Work to complete
In the data below, which lines hold "label"? Copy every one.

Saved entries
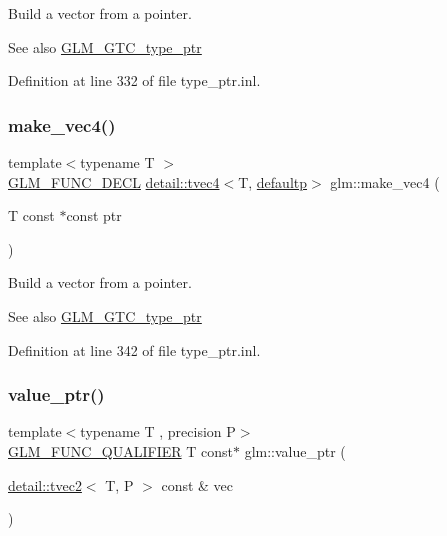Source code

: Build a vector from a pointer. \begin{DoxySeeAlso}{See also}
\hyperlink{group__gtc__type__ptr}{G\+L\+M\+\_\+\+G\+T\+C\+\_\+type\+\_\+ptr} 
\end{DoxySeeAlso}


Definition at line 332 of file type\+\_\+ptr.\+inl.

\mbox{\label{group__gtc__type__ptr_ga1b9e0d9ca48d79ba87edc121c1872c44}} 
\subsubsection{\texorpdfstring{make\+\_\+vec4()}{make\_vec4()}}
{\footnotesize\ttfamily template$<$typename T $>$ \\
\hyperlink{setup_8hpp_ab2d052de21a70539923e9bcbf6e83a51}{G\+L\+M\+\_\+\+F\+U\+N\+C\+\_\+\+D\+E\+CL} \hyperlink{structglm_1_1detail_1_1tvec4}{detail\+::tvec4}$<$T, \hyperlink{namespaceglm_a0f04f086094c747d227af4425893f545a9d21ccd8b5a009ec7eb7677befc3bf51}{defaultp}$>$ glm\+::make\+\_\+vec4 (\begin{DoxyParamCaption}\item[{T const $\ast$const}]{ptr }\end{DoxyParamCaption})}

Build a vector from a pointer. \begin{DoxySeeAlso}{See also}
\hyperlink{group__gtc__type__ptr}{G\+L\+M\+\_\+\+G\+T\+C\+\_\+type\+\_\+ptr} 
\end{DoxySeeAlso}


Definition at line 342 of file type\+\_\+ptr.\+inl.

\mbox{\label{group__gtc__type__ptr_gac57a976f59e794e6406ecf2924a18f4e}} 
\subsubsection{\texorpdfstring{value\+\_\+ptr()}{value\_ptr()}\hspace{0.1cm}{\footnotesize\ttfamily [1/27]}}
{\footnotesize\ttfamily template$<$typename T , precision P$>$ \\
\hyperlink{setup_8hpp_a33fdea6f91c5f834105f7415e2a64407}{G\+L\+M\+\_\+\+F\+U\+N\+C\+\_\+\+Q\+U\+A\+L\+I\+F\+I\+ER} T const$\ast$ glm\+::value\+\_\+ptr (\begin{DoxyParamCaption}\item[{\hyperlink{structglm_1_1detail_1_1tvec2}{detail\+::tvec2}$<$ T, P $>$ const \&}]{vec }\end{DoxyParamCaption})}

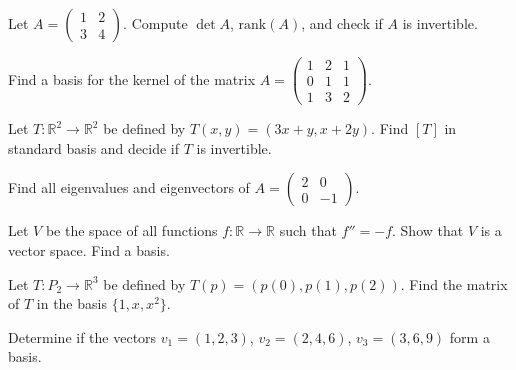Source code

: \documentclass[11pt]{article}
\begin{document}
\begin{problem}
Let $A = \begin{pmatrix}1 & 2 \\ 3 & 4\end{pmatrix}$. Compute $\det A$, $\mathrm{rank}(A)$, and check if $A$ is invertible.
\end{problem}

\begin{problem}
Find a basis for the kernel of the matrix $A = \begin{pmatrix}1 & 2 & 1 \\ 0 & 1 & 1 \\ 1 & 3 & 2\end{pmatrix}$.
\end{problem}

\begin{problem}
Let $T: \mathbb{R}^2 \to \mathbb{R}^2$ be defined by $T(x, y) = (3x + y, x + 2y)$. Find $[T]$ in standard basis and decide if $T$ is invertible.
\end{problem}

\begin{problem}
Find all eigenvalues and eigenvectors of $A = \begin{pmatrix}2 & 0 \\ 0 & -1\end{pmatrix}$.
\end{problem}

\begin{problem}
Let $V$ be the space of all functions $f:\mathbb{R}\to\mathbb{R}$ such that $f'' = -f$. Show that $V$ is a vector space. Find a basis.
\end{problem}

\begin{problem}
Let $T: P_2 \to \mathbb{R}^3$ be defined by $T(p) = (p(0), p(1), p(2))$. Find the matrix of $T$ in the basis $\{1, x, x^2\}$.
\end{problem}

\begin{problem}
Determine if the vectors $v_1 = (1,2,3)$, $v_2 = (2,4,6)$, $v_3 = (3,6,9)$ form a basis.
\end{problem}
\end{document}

Result
\mbox{\label{group__gtc__type__ptr_ga1b9e0d9ca48d79ba87edc121c1872c44}} 
\mbox{\label{group__gtc__type__ptr_gac57a976f59e794e6406ecf2924a18f4e}} 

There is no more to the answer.